Document images with source code
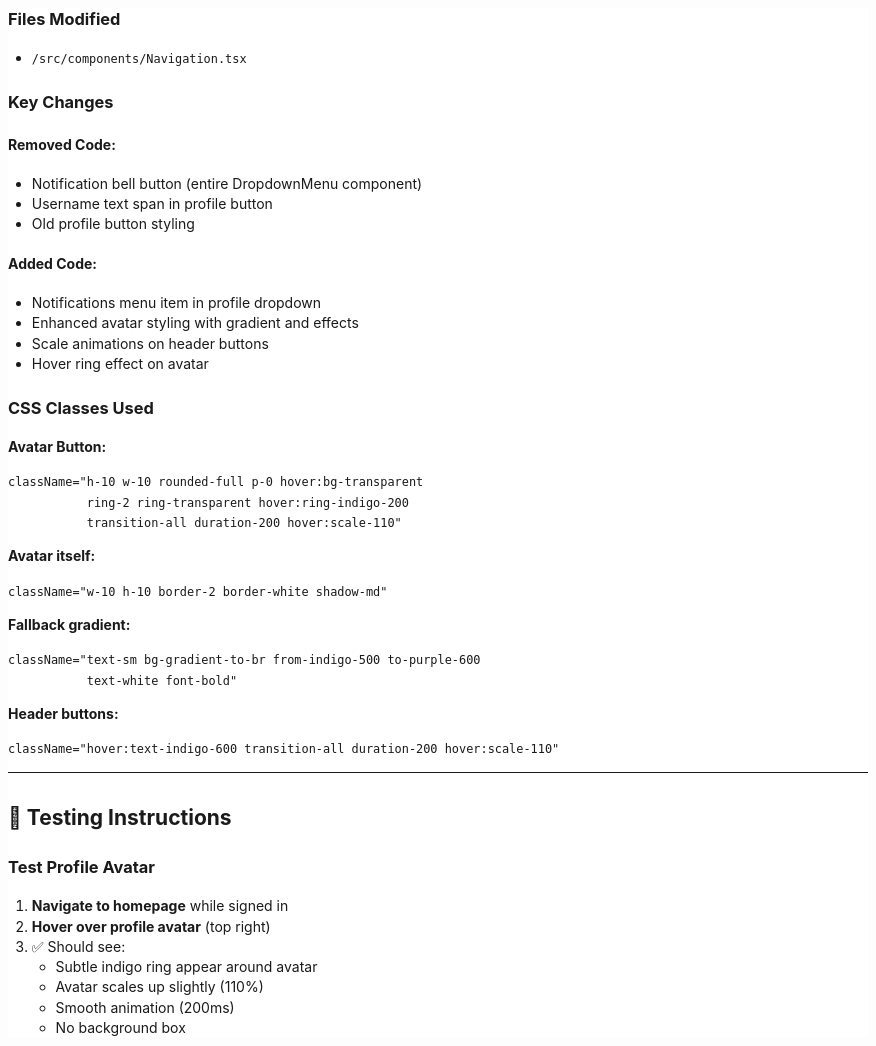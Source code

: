 ### Files Modified
- `/src/components/Navigation.tsx`

### Key Changes

#### Removed Code:
- Notification bell button (entire DropdownMenu component)
- Username text span in profile button
- Old profile button styling

#### Added Code:
- Notifications menu item in profile dropdown
- Enhanced avatar styling with gradient and effects
- Scale animations on header buttons
- Hover ring effect on avatar

### CSS Classes Used

**Avatar Button:**
```tsx
className="h-10 w-10 rounded-full p-0 hover:bg-transparent 
           ring-2 ring-transparent hover:ring-indigo-200 
           transition-all duration-200 hover:scale-110"
```

**Avatar itself:**
```tsx
className="w-10 h-10 border-2 border-white shadow-md"
```

**Fallback gradient:**
```tsx
className="text-sm bg-gradient-to-br from-indigo-500 to-purple-600 
           text-white font-bold"
```

**Header buttons:**
```tsx
className="hover:text-indigo-600 transition-all duration-200 hover:scale-110"
```

---

## 🧪 Testing Instructions

### Test Profile Avatar
1. **Navigate to homepage** while signed in
2. **Hover over profile avatar** (top right)
3. ✅ Should see:
   - Subtle indigo ring appear around avatar
   - Avatar scales up slightly (110%)
   - Smooth animation (200ms)
   - No background box
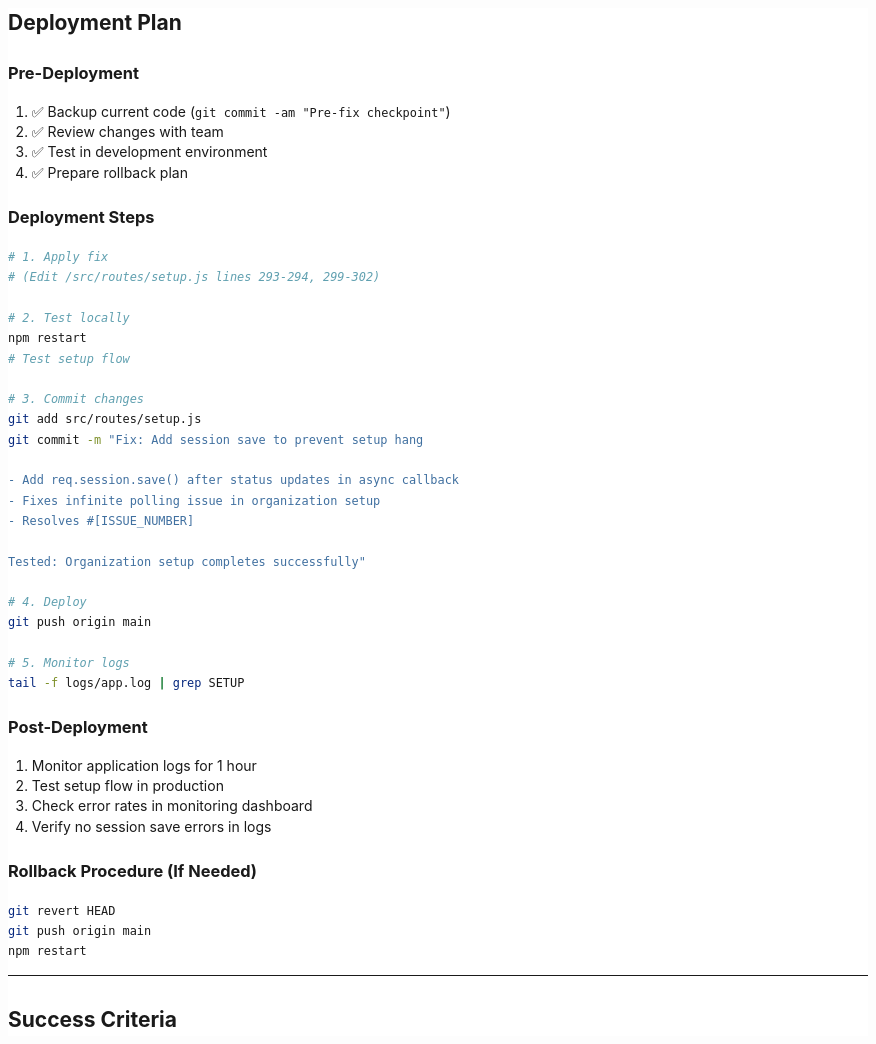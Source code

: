 
## Deployment Plan

### Pre-Deployment
1. ✅ Backup current code (`git commit -am "Pre-fix checkpoint"`)
2. ✅ Review changes with team
3. ✅ Test in development environment
4. ✅ Prepare rollback plan

### Deployment Steps
```bash
# 1. Apply fix
# (Edit /src/routes/setup.js lines 293-294, 299-302)

# 2. Test locally
npm restart
# Test setup flow

# 3. Commit changes
git add src/routes/setup.js
git commit -m "Fix: Add session save to prevent setup hang

- Add req.session.save() after status updates in async callback
- Fixes infinite polling issue in organization setup
- Resolves #[ISSUE_NUMBER]

Tested: Organization setup completes successfully"

# 4. Deploy
git push origin main

# 5. Monitor logs
tail -f logs/app.log | grep SETUP
```

### Post-Deployment
1. Monitor application logs for 1 hour
2. Test setup flow in production
3. Check error rates in monitoring dashboard
4. Verify no session save errors in logs

### Rollback Procedure (If Needed)
```bash
git revert HEAD
git push origin main
npm restart
```

---

## Success Criteria

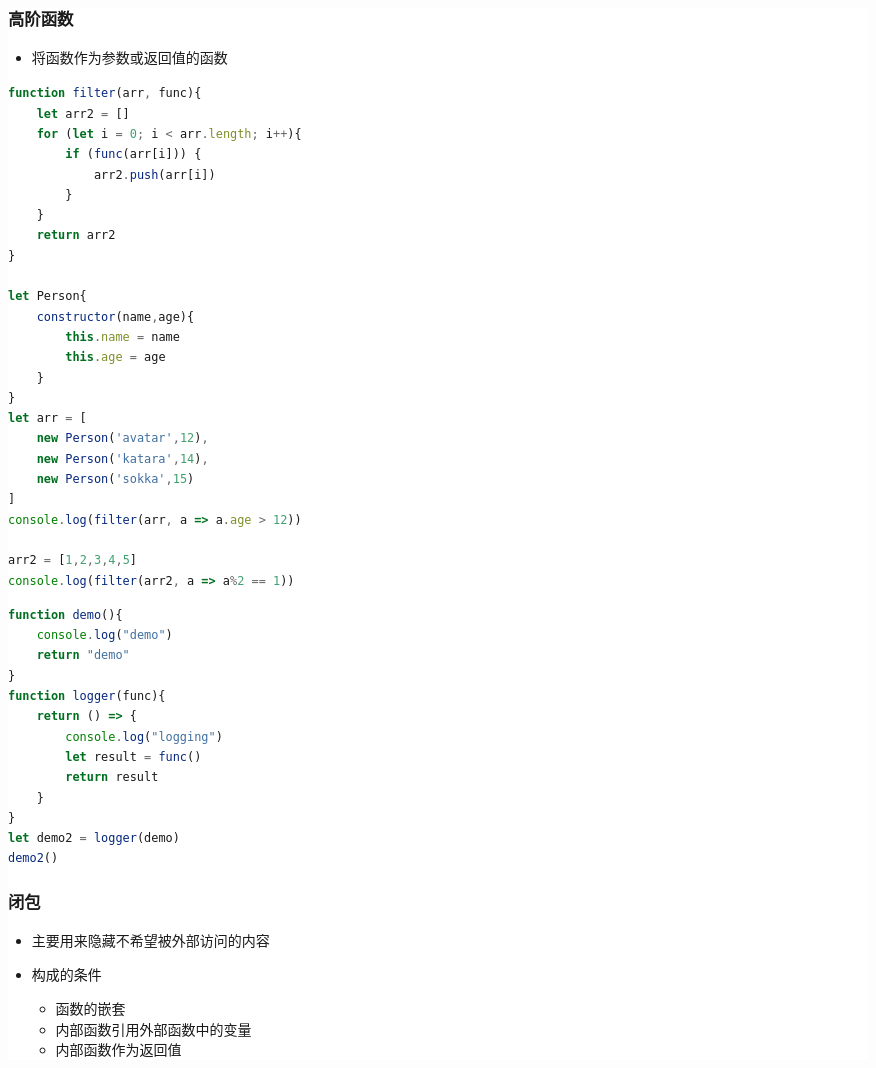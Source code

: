 ### 高阶函数

- 将函数作为参数或返回值的函数

```javascript
function filter(arr, func){
    let arr2 = []
    for (let i = 0; i < arr.length; i++){
        if (func(arr[i])) {
            arr2.push(arr[i])
        }
    }
    return arr2
}

let Person{
    constructor(name,age){
        this.name = name
        this.age = age
    }
}
let arr = [
    new Person('avatar',12),
    new Person('katara',14),
    new Person('sokka',15)
]
console.log(filter(arr, a => a.age > 12))

arr2 = [1,2,3,4,5]
console.log(filter(arr2, a => a%2 == 1))
```

```javascript
function demo(){
    console.log("demo")
    return "demo"
}
function logger(func){
    return () => {
        console.log("logging")
        let result = func()
        return result
    }
}
let demo2 = logger(demo)
demo2()
```

### 闭包

- 主要用来隐藏不希望被外部访问的内容

- 构成的条件
  - 函数的嵌套
  - 内部函数引用外部函数中的变量
  - 内部函数作为返回值
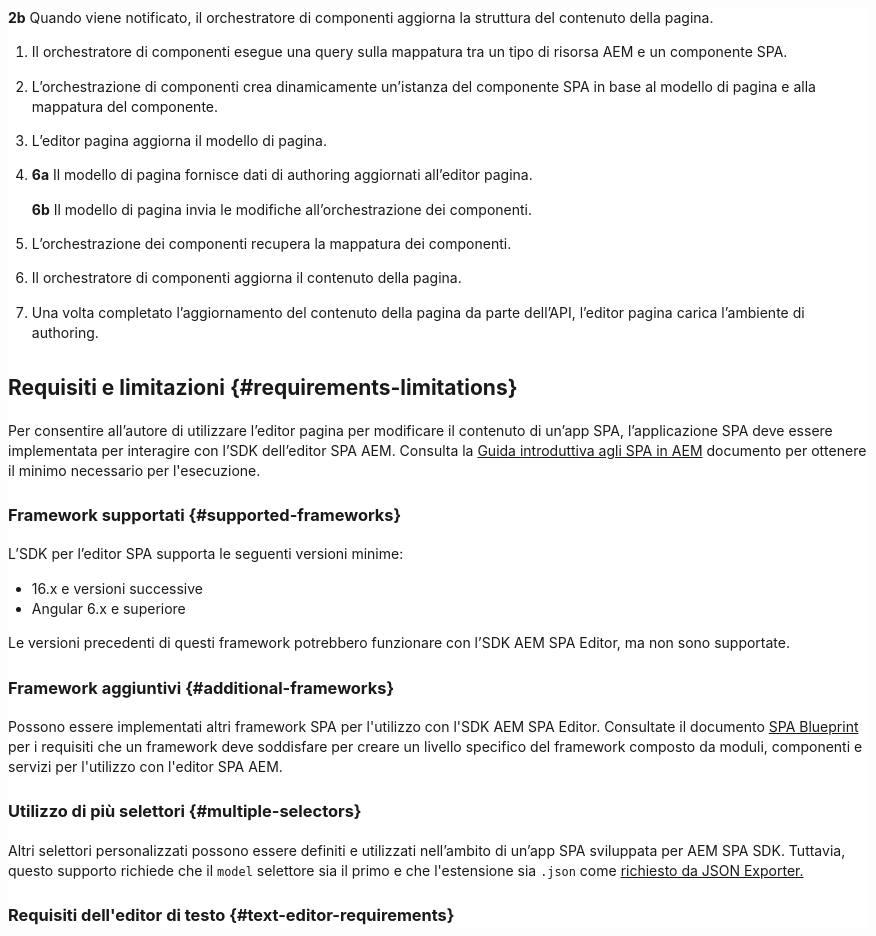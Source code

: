    **2b** Quando viene notificato, il orchestratore di componenti aggiorna la struttura del contenuto della pagina.

1. Il orchestratore di componenti esegue una query sulla mappatura tra un tipo di risorsa AEM e un componente SPA.

1. L’orchestrazione di componenti crea dinamicamente un’istanza del componente SPA in base al modello di pagina e alla mappatura del componente.

1. L’editor pagina aggiorna il modello di pagina.

1. **6a** Il modello di pagina fornisce dati di authoring aggiornati all’editor pagina.

   **6b** Il modello di pagina invia le modifiche all’orchestrazione dei componenti.

1. L’orchestrazione dei componenti recupera la mappatura dei componenti.

1. Il orchestratore di componenti aggiorna il contenuto della pagina.

1. Una volta completato l’aggiornamento del contenuto della pagina da parte dell’API, l’editor pagina carica l’ambiente di authoring.

## Requisiti e limitazioni {#requirements-limitations}

Per consentire all’autore di utilizzare l’editor pagina per modificare il contenuto di un’app SPA, l’applicazione SPA deve essere implementata per interagire con l’SDK dell’editor SPA AEM. Consulta la [Guida introduttiva agli SPA in AEM](/help/sites-developing/spa-getting-started-react.md) documento per ottenere il minimo necessario per l&#39;esecuzione.

### Framework supportati {#supported-frameworks}

L’SDK per l’editor SPA supporta le seguenti versioni minime:

* 16.x e versioni successive
* Angular 6.x e superiore

Le versioni precedenti di questi framework potrebbero funzionare con l’SDK AEM SPA Editor, ma non sono supportate.

### Framework aggiuntivi {#additional-frameworks}

Possono essere implementati altri framework SPA per l&#39;utilizzo con l&#39;SDK AEM SPA Editor. Consultate il documento [SPA Blueprint](/help/sites-developing/spa-blueprint.md) per i requisiti che un framework deve soddisfare per creare un livello specifico del framework composto da moduli, componenti e servizi per l&#39;utilizzo con l&#39;editor SPA AEM.

### Utilizzo di più selettori {#multiple-selectors}

Altri selettori personalizzati possono essere definiti e utilizzati nell’ambito di un’app SPA sviluppata per AEM SPA SDK. Tuttavia, questo supporto richiede che il `model` selettore sia il primo e che l&#39;estensione sia `.json` come [richiesto da JSON Exporter.](json-exporter-components.md#multiple-selectors)

### Requisiti dell&#39;editor di testo {#text-editor-requirements}
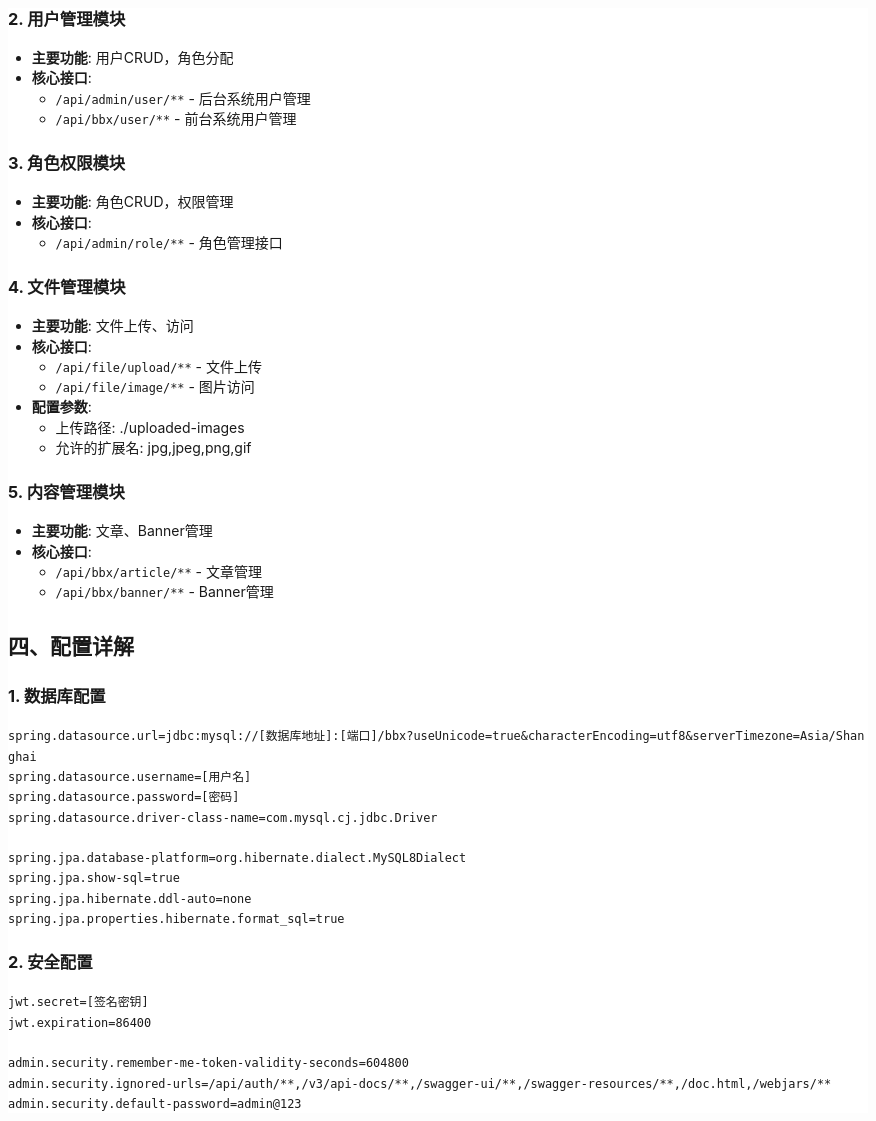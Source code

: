 ### 2. 用户管理模块
- **主要功能**: 用户CRUD，角色分配
- **核心接口**: 
  - `/api/admin/user/**` - 后台系统用户管理
  - `/api/bbx/user/**` - 前台系统用户管理

### 3. 角色权限模块
- **主要功能**: 角色CRUD，权限管理
- **核心接口**: 
  - `/api/admin/role/**` - 角色管理接口

### 4. 文件管理模块
- **主要功能**: 文件上传、访问
- **核心接口**: 
  - `/api/file/upload/**` - 文件上传
  - `/api/file/image/**` - 图片访问
- **配置参数**:
  - 上传路径: ./uploaded-images
  - 允许的扩展名: jpg,jpeg,png,gif

### 5. 内容管理模块
- **主要功能**: 文章、Banner管理
- **核心接口**: 
  - `/api/bbx/article/**` - 文章管理
  - `/api/bbx/banner/**` - Banner管理

## 四、配置详解

### 1. 数据库配置
```properties
spring.datasource.url=jdbc:mysql://[数据库地址]:[端口]/bbx?useUnicode=true&characterEncoding=utf8&serverTimezone=Asia/Shanghai
spring.datasource.username=[用户名]
spring.datasource.password=[密码]
spring.datasource.driver-class-name=com.mysql.cj.jdbc.Driver

spring.jpa.database-platform=org.hibernate.dialect.MySQL8Dialect
spring.jpa.show-sql=true
spring.jpa.hibernate.ddl-auto=none
spring.jpa.properties.hibernate.format_sql=true
```

### 2. 安全配置
```properties
jwt.secret=[签名密钥]
jwt.expiration=86400

admin.security.remember-me-token-validity-seconds=604800
admin.security.ignored-urls=/api/auth/**,/v3/api-docs/**,/swagger-ui/**,/swagger-resources/**,/doc.html,/webjars/**
admin.security.default-password=admin@123
```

**Problem to solve:** Your copy should match the entries exactly, minus the pictures.

**Exercise result:**
Source code

: ### Files Modified
- `/src/components/Navigation.tsx`

### Key Changes

#### Removed Code:
- Notification bell button (entire DropdownMenu component)
- Username text span in profile button
- Old profile button styling

#### Added Code:
- Notifications menu item in profile dropdown
- Enhanced avatar styling with gradient and effects
- Scale animations on header buttons
- Hover ring effect on avatar

### CSS Classes Used

**Avatar Button:**
```tsx
className="h-10 w-10 rounded-full p-0 hover:bg-transparent 
           ring-2 ring-transparent hover:ring-indigo-200 
           transition-all duration-200 hover:scale-110"
```

**Avatar itself:**
```tsx
className="w-10 h-10 border-2 border-white shadow-md"
```

**Fallback gradient:**
```tsx
className="text-sm bg-gradient-to-br from-indigo-500 to-purple-600 
           text-white font-bold"
```

**Header buttons:**
```tsx
className="hover:text-indigo-600 transition-all duration-200 hover:scale-110"
```

---

## 🧪 Testing Instructions

### Test Profile Avatar
1. **Navigate to homepage** while signed in
2. **Hover over profile avatar** (top right)
3. ✅ Should see:
   - Subtle indigo ring appear around avatar
   - Avatar scales up slightly (110%)
   - Smooth animation (200ms)
   - No background box
Source code

: 
## Deployment Plan

### Pre-Deployment
1. ✅ Backup current code (`git commit -am "Pre-fix checkpoint"`)
2. ✅ Review changes with team
3. ✅ Test in development environment
4. ✅ Prepare rollback plan

### Deployment Steps
```bash
# 1. Apply fix
# (Edit /src/routes/setup.js lines 293-294, 299-302)

# 2. Test locally
npm restart
# Test setup flow

# 3. Commit changes
git add src/routes/setup.js
git commit -m "Fix: Add session save to prevent setup hang

- Add req.session.save() after status updates in async callback
- Fixes infinite polling issue in organization setup
- Resolves #[ISSUE_NUMBER]

Tested: Organization setup completes successfully"

# 4. Deploy
git push origin main

# 5. Monitor logs
tail -f logs/app.log | grep SETUP
```

### Post-Deployment
1. Monitor application logs for 1 hour
2. Test setup flow in production
3. Check error rates in monitoring dashboard
4. Verify no session save errors in logs

### Rollback Procedure (If Needed)
```bash
git revert HEAD
git push origin main
npm restart
```

---

## Success Criteria

Source code

: ### 高阶函数

- 将函数作为参数或返回值的函数

```javascript
function filter(arr, func){
    let arr2 = []
    for (let i = 0; i < arr.length; i++){
        if (func(arr[i])) {
            arr2.push(arr[i])
        }
    }
    return arr2
}

let Person{
    constructor(name,age){
        this.name = name
        this.age = age
    }
}
let arr = [
    new Person('avatar',12),
    new Person('katara',14),
    new Person('sokka',15)
]
console.log(filter(arr, a => a.age > 12))

arr2 = [1,2,3,4,5]
console.log(filter(arr2, a => a%2 == 1))
```

```javascript
function demo(){
    console.log("demo")
    return "demo"
}
function logger(func){
    return () => {
        console.log("logging")
        let result = func()
        return result
    }
}
let demo2 = logger(demo)
demo2()
```

### 闭包

- 主要用来隐藏不希望被外部访问的内容

- 构成的条件
  - 函数的嵌套
  - 内部函数引用外部函数中的变量
  - 内部函数作为返回值
Source code

:    **2b** Quando viene notificato, il orchestratore di componenti aggiorna la struttura del contenuto della pagina.

1. Il orchestratore di componenti esegue una query sulla mappatura tra un tipo di risorsa AEM e un componente SPA.

1. L’orchestrazione di componenti crea dinamicamente un’istanza del componente SPA in base al modello di pagina e alla mappatura del componente.

1. L’editor pagina aggiorna il modello di pagina.

1. **6a** Il modello di pagina fornisce dati di authoring aggiornati all’editor pagina.

   **6b** Il modello di pagina invia le modifiche all’orchestrazione dei componenti.

1. L’orchestrazione dei componenti recupera la mappatura dei componenti.

1. Il orchestratore di componenti aggiorna il contenuto della pagina.

1. Una volta completato l’aggiornamento del contenuto della pagina da parte dell’API, l’editor pagina carica l’ambiente di authoring.

## Requisiti e limitazioni {#requirements-limitations}

Per consentire all’autore di utilizzare l’editor pagina per modificare il contenuto di un’app SPA, l’applicazione SPA deve essere implementata per interagire con l’SDK dell’editor SPA AEM. Consulta la [Guida introduttiva agli SPA in AEM](/help/sites-developing/spa-getting-started-react.md) documento per ottenere il minimo necessario per l&#39;esecuzione.

### Framework supportati {#supported-frameworks}

L’SDK per l’editor SPA supporta le seguenti versioni minime:

* 16.x e versioni successive
* Angular 6.x e superiore

Le versioni precedenti di questi framework potrebbero funzionare con l’SDK AEM SPA Editor, ma non sono supportate.

### Framework aggiuntivi {#additional-frameworks}

Possono essere implementati altri framework SPA per l&#39;utilizzo con l&#39;SDK AEM SPA Editor. Consultate il documento [SPA Blueprint](/help/sites-developing/spa-blueprint.md) per i requisiti che un framework deve soddisfare per creare un livello specifico del framework composto da moduli, componenti e servizi per l&#39;utilizzo con l&#39;editor SPA AEM.

### Utilizzo di più selettori {#multiple-selectors}

Altri selettori personalizzati possono essere definiti e utilizzati nell’ambito di un’app SPA sviluppata per AEM SPA SDK. Tuttavia, questo supporto richiede che il `model` selettore sia il primo e che l&#39;estensione sia `.json` come [richiesto da JSON Exporter.](json-exporter-components.md#multiple-selectors)

### Requisiti dell&#39;editor di testo {#text-editor-requirements}
Source code

: ### 2. 用户管理模块
- **主要功能**: 用户CRUD，角色分配
- **核心接口**: 
  - `/api/admin/user/**` - 后台系统用户管理
  - `/api/bbx/user/**` - 前台系统用户管理

### 3. 角色权限模块
- **主要功能**: 角色CRUD，权限管理
- **核心接口**: 
  - `/api/admin/role/**` - 角色管理接口

### 4. 文件管理模块
- **主要功能**: 文件上传、访问
- **核心接口**: 
  - `/api/file/upload/**` - 文件上传
  - `/api/file/image/**` - 图片访问
- **配置参数**:
  - 上传路径: ./uploaded-images
  - 允许的扩展名: jpg,jpeg,png,gif

### 5. 内容管理模块
- **主要功能**: 文章、Banner管理
- **核心接口**: 
  - `/api/bbx/article/**` - 文章管理
  - `/api/bbx/banner/**` - Banner管理

## 四、配置详解

### 1. 数据库配置
```properties
spring.datasource.url=jdbc:mysql://[数据库地址]:[端口]/bbx?useUnicode=true&characterEncoding=utf8&serverTimezone=Asia/Shanghai
spring.datasource.username=[用户名]
spring.datasource.password=[密码]
spring.datasource.driver-class-name=com.mysql.cj.jdbc.Driver

spring.jpa.database-platform=org.hibernate.dialect.MySQL8Dialect
spring.jpa.show-sql=true
spring.jpa.hibernate.ddl-auto=none
spring.jpa.properties.hibernate.format_sql=true
```

### 2. 安全配置
```properties
jwt.secret=[签名密钥]
jwt.expiration=86400

admin.security.remember-me-token-validity-seconds=604800
admin.security.ignored-urls=/api/auth/**,/v3/api-docs/**,/swagger-ui/**,/swagger-resources/**,/doc.html,/webjars/**
admin.security.default-password=admin@123
```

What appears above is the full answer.